After his background became public record, Prince says, coworkers who hadn’t known his history started to mock him relentlessly.
"They would call me pimp — 'Where’d you get those pimp shoes from?' — as if they thought I may continue to, like, indulge in illegal activity on the side," he said. "I can remember one time, I went on vacation, and I came back, we were talking. 'Where’d you go?' 'Oh, I went to Georgia.' It was around the Fourth of July. And the comment was made, 'Did you all have watermelon and chicken?' I found that to be very offensive."
Prince says the harassment lasted four years — and seriously damaged his quality of life.
"If my wife, child said something I didn’t agree with, I would lash out on them," he said. "That was my way of escape, for what I was feeling."
"I ended up going to therapy behind this, you know, and it was like 3 years of therapy — intense," he said. "Anxiety attacks. depression. And this was all because I had not yet learned how to express what I was feeling in a healthy manner."
If proponents of the Massachusetts' Healthy Workplace Bill get their way, the behavior Prince claims he experienced could become illegal. That legislation would ban everything from “verbal abuse” to “humiliating non-verbal conduct” to acts that “undermine an employee’s work performance” — and make employers liable for especially egregious violations. Proponents say the law is overdue.
"I’ve seen, over time, how much organizations need help with this, and how much bad behavior still goes on," said Paula Parnagian, an organizational consultant. She says that even though a third of employees are bullied at some point in their career, many employers don’t know how to respond.
"The person may be doing it very subtly — so they may be kissing up and bullying down, or bullying across," Parnagian said. "So the manager doesn’t see it, so it doesn’t make sense. You know, 'Adam Reilly’s such a nice guy, I can’t imagine he’s doing that, and you must be overreacting to it,' number one. Number two: 'Adam Reilly is such an important guy to us, we’re going to handle him, but we’re going to handle him very gingerly.'"

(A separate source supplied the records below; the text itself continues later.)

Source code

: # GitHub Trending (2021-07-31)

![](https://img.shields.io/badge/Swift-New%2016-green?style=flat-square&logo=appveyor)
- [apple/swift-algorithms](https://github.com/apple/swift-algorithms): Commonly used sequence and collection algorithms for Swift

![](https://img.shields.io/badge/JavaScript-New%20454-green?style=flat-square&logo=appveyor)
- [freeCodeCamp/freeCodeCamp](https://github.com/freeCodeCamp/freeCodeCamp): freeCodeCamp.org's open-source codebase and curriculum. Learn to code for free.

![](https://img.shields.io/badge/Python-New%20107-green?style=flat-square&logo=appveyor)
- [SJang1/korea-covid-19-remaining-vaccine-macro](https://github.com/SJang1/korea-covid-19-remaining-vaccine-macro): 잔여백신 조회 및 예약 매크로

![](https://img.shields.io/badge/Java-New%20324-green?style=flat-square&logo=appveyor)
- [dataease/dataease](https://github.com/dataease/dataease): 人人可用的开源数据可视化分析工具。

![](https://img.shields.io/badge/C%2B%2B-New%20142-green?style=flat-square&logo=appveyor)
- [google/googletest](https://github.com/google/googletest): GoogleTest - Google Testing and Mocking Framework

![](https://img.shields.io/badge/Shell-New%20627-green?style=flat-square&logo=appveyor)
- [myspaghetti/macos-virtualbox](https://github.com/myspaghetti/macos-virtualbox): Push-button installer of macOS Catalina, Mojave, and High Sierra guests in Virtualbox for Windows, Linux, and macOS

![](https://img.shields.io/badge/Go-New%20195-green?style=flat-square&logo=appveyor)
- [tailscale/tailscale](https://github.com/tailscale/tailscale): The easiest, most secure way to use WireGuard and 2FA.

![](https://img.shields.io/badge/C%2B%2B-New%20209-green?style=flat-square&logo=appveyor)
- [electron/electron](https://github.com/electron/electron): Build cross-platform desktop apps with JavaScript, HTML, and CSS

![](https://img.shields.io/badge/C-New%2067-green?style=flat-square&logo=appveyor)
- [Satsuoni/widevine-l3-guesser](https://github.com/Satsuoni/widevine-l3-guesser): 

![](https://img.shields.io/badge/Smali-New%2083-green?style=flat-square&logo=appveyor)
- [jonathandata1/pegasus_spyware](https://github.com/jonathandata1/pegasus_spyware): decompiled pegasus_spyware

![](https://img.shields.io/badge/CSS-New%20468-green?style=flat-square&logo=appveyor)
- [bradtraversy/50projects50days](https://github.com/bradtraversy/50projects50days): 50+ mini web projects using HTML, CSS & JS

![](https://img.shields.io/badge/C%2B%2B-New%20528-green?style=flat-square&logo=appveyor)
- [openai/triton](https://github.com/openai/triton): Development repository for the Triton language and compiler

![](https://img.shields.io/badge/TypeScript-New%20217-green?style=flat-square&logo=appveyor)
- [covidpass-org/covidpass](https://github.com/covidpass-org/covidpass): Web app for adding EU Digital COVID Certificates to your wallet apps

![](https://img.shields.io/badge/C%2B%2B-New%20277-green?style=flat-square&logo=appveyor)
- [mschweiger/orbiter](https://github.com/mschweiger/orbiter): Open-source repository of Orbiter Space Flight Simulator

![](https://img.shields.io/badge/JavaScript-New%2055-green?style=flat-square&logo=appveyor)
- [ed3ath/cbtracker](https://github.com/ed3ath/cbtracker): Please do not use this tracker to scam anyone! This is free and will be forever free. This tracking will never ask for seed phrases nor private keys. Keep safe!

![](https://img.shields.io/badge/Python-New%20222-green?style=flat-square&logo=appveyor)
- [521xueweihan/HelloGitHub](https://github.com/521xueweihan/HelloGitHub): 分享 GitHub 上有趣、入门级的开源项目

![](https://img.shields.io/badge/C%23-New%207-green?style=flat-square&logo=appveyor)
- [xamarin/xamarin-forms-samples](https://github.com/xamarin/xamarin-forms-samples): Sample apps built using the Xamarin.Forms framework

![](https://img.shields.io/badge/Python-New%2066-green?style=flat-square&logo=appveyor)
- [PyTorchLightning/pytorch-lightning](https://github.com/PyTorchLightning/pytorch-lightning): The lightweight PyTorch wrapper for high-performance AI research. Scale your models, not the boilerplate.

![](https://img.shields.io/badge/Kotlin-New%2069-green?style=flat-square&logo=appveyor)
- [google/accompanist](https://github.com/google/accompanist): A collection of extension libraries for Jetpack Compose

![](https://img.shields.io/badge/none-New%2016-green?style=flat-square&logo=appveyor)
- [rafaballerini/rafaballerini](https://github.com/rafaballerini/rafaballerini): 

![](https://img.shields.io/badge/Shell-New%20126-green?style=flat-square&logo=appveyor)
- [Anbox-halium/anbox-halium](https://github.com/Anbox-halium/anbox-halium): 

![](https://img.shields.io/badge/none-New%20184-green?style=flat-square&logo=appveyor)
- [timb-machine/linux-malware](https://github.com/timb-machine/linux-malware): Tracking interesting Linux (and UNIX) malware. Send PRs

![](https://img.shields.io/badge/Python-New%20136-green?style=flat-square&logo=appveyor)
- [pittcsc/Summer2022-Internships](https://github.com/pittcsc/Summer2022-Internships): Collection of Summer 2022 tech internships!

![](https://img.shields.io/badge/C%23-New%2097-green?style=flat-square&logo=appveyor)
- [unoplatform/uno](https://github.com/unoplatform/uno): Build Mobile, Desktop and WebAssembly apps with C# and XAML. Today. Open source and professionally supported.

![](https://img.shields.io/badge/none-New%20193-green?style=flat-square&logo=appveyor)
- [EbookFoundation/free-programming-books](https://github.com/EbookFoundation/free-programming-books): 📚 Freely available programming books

But skeptics insist that the Healthy Workplace Bill is bad public policy. Bill Vernon, head of the National Federation of Independent Business Massachusetts, says that for the businesses he represents — which have an average of just five employees — a mere allegation of bullying would be catastrophic.
"They don’t have legal staff," Vernon said. "Once the lawsuit is filed against a small business owner, he or she is almost a loser immediately. They’ve already lost the expense of defending, even if the lawsuit is frivolous."
And Vernon adds, the bill’s definition of “bullying, abuse and harassment” is dangerously vague.
"I think that the language in this bill gives an opportunity for someone who is reprimanded, or trying to be told how to better improve their job performance, to say that that is harassment," he said.
If this debate sounds familiar, that’s because it is. Four years ago, after the tragic suicides of Phoebe Prince and Carl Walker-Hoover, Massachusetts passed an aggressive anti-bullying law for schools — even though critics said it would put educators in an untenable position. When it comes to workplace bullying, Vernon hopes that state lawmakers exercise more restraint.
"I think that too often, maybe, but I think society generally looks to government to solve problems," he said. "This is an example, frankly, that I think is an overstepping of government. That we can can solve this terrible problem in the workplace, when it occurs, without creating a new set of legal requirements."
But advocates like Parnagian, the organizational consultant, insist that the growing push to stamp out bullying is good news.
"The world has changed," she said. "It’s become a less hierarchical, more gentle place. People expect equal respect and dignity much more than 100 years ago."
And for victims like Shelton Prince — who says he’s still recovering from the abuse he experienced — watching the workplace-bullying bill become law would provide a measure of closure.
"From 2008 — it’s 2013 and I still get emotional just talking about this," he said. "Will it ever go away? I'm praying that at some point it will. Just put it behind me, not have to talk about it any more, you know what I mean? But it’s definitely something that people need to understand."